[Stored data]
^^^^^^^^^^^^^^^^
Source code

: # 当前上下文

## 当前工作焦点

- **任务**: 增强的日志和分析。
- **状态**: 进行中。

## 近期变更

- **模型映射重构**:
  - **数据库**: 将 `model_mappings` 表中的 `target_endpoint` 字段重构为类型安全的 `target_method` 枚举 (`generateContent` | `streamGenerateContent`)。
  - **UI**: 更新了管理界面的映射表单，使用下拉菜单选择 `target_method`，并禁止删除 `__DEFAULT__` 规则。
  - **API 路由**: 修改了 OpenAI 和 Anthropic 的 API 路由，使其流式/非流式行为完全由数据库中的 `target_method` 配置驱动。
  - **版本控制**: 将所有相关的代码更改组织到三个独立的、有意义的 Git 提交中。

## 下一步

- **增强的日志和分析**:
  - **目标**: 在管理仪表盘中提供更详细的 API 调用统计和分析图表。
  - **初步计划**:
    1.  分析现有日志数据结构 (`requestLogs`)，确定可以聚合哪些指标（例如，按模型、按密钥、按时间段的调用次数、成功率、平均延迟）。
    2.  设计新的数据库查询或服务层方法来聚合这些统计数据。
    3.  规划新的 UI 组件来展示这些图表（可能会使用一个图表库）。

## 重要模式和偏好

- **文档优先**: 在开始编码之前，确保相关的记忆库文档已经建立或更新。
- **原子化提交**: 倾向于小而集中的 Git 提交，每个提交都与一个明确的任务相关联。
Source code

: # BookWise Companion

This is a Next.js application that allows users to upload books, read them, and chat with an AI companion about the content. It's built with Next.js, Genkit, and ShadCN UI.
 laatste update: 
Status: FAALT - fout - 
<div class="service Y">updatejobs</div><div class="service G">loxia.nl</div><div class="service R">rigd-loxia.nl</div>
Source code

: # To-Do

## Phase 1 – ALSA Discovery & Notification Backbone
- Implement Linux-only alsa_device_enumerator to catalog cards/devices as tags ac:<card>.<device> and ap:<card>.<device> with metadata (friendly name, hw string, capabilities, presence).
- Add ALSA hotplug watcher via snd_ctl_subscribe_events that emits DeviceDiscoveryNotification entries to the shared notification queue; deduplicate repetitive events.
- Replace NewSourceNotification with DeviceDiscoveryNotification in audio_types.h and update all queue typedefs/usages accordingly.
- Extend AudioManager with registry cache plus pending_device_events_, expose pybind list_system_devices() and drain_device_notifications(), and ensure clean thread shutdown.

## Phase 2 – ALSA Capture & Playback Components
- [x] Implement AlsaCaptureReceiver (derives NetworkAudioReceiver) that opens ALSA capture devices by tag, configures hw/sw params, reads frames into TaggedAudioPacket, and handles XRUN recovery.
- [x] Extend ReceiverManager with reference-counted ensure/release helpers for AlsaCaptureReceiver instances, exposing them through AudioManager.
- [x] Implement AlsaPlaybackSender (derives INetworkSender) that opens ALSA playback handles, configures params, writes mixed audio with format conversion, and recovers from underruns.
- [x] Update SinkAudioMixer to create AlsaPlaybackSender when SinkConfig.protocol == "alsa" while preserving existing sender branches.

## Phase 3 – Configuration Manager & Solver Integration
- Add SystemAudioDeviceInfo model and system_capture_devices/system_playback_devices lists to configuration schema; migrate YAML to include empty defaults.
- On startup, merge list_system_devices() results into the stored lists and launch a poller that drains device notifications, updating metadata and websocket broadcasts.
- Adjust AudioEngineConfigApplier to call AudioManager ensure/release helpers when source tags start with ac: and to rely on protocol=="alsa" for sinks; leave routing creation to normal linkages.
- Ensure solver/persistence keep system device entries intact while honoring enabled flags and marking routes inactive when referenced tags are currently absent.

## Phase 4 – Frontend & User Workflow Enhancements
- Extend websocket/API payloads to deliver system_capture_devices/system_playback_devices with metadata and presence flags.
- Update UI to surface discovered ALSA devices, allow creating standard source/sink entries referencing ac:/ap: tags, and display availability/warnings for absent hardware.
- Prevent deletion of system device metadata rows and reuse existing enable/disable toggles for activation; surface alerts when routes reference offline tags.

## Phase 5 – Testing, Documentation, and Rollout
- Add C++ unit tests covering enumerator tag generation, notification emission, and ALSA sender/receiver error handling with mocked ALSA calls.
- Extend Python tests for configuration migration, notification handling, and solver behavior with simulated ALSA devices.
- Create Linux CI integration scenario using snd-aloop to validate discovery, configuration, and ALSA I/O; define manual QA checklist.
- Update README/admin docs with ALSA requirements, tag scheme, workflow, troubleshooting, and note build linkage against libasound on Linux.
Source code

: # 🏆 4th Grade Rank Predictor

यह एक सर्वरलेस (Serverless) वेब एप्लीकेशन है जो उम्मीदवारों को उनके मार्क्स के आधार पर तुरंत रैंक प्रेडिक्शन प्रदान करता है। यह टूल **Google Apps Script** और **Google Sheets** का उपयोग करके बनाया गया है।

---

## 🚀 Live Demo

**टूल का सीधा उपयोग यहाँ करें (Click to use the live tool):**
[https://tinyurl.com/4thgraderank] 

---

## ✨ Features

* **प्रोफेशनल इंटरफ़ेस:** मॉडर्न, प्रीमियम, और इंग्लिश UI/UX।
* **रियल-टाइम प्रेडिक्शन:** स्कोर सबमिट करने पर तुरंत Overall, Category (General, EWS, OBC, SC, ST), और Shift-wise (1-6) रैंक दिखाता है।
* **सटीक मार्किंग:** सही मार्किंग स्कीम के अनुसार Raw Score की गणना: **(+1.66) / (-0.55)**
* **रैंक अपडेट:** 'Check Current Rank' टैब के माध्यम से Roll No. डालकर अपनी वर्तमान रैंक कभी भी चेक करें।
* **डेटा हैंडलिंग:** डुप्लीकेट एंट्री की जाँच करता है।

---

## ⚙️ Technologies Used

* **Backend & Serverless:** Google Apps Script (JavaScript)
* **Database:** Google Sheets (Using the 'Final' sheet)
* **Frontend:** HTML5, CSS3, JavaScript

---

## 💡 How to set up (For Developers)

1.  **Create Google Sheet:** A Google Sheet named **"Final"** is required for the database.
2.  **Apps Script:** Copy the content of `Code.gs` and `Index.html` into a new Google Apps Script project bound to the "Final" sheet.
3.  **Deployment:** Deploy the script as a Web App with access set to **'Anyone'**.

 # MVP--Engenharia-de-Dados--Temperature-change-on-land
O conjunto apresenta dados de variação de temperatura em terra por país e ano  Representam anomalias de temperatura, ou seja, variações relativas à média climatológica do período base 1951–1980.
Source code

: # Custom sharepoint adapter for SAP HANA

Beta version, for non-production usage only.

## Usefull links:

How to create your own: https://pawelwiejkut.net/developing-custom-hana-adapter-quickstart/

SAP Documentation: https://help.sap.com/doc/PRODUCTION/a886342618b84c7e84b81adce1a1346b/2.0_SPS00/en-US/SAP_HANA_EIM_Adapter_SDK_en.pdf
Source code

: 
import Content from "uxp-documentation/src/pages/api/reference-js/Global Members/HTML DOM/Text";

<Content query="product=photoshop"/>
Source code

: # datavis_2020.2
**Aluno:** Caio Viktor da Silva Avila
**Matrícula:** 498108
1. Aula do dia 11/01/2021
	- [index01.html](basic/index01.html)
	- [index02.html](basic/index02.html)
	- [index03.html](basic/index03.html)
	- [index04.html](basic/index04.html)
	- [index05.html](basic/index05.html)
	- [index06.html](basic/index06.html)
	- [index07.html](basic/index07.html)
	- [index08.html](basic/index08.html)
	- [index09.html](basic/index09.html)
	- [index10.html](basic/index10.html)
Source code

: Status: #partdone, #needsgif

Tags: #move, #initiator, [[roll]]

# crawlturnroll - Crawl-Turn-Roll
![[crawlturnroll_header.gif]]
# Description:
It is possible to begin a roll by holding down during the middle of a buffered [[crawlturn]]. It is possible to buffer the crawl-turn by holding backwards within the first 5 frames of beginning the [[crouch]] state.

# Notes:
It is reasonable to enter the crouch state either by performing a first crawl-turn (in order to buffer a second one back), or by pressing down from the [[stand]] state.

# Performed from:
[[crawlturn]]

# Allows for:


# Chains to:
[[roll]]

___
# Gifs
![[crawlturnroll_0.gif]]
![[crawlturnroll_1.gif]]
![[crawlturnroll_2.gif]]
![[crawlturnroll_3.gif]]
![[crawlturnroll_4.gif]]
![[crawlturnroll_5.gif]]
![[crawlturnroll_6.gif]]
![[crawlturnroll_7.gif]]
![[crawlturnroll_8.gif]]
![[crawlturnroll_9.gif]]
^^^^^^^^^^^^^^^^
PROBLEM REQUIREMENTS = For each line above that contains the word "derives", make a copy.

YOUR SOLUTION =
- [x] Implement AlsaCaptureReceiver (derives NetworkAudioReceiver) that opens ALSA capture devices by tag, configures hw/sw params, reads frames into TaggedAudioPacket, and handles XRUN recovery.
- [x] Implement AlsaPlaybackSender (derives INetworkSender) that opens ALSA playback handles, configures params, writes mixed audio with format conversion, and recovers from underruns.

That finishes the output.